JAKARTA, KOMPAS.com - Ihwal perpanjangan masa jabatan presiden kembali jadi perdebatan.
Segelintir elite partai politik mengusulkan supaya Pemilu 2024 ditunda. Jika usulan itu terealisasi, tentu presiden dan wakilnya bisa menjabat lebih lama.
Padahal, perihal masa jabatan presiden dan wakil presiden telah tegas diatur dalam Undang-Undang Dasar (1945).
"Presiden dan Wakil Presiden memegang jabatan selama lima tahun, dan sesudahnya dapat dipilih kembali dalam jabatan yang sama, hanya untuk satu kali masa jabatan," bunyi Pasal 7 UUD 1945.
Baca juga: Isu Penundaan Pemilu dan Perpanjangan Masa Jabatan Presiden, Siapa Berkepentingan?
Pasal 22E Ayat (1) UUD juga tegas mengatur bahwa "Pemilihan umum dilaksanakan secara langsung, umum, bebas, rahasia, jujur, dan adil setiap lima tahun sekali".
Sebelum UUD 1945 diamendemen, presiden dan wakil presiden RI bisa menjabat selama lima tahun dan setelahnya dapat dipilih kembali tanpa ada batasan periode jabatan.
Alhasil, Presiden Soekarno menjabat selama 22 tahun, dan Presiden Soeharto menjabat 32 tahun lamanya.
Anggota Dewan Pembina Perkumpulan untuk Pemilu dan Demokrasi (Perludem) Titi Anggraini mengatakan, kekuasaan yang tidak dibatasi akan melahirkan penguasa yang tirani dan sewenang-wenang.
Perilaku sewenang-wenang mungkin muncul akibat pemusatan kekuasaan yang absolut pada presiden.
Terlebih, di negara yang menganut sistem presidensial, presiden tidak hanya bertindak sebagai kepala negara, tetapi juga kepala pemerintahan. Oleh karenanya, otoritasnya sangat besar sehingga perlu dibatasi.
Baca juga: Pro Kontra Penundaan Pemilu dan Kecemasan Orang-orang Sekitar Jokowi...
"Tujuan utamanya adalah untuk menghindari terjadinya tirani kekuasaan dan kesewenang-wenangan yang bisa muncul akibat pemusatan kekuasaan secara absolut pada presiden," kata Titi kepada Kompas.com, Selasa (1/3/2022).

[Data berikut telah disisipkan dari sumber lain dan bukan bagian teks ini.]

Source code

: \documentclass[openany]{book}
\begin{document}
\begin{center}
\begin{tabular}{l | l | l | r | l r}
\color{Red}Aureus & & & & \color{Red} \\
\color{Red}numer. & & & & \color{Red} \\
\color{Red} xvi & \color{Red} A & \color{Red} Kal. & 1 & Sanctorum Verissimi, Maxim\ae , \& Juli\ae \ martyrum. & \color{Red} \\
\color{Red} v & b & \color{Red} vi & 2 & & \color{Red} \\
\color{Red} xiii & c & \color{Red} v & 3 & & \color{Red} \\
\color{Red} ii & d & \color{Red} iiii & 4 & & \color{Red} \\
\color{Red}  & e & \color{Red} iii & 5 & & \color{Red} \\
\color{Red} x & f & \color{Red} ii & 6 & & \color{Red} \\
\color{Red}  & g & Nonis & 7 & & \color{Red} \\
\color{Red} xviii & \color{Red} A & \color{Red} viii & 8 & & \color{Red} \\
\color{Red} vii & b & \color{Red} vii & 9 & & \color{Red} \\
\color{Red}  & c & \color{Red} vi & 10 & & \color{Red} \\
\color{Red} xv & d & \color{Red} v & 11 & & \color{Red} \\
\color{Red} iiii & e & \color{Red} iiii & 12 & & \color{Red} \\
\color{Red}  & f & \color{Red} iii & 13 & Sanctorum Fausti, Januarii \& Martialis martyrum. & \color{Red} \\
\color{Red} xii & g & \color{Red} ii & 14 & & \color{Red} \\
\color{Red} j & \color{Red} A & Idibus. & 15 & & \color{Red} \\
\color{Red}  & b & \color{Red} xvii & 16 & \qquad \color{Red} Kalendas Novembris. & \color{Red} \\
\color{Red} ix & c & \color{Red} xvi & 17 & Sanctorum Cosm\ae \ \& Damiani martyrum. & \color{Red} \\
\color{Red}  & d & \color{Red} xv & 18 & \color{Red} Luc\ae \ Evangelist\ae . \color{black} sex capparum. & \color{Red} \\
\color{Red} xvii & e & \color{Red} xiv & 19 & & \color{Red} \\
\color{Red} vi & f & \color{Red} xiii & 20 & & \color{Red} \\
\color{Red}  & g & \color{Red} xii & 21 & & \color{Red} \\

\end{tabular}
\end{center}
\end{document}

Belum lagi, lanjut Titi, presiden bisa menempatkan orang-orang yang tunduk kepada kehendaknya di pemerintahan.
Dengan begitu, fungsi kontrol (check and balances) terhadap kekuasaan semakin melemah.
"Di situlah penyalahgunaan kekuasaan bisa leluasa terjadi, seperti halnya di masa orde baru di mana negara berhadapan dengan praktik akut korupsi, kolusi, dan nepotisme," ujar Titi.
Sejarah Indonesia dipimpin Presiden Soeharto selama 32 tahun, menurut Titi, merefleksikan terjadinya pemusatan kekuasaan, lemahnya kekuatan penyeimbang, dan adanya kesewenang-wenangan akibat penyalahgunaan kekuasaan.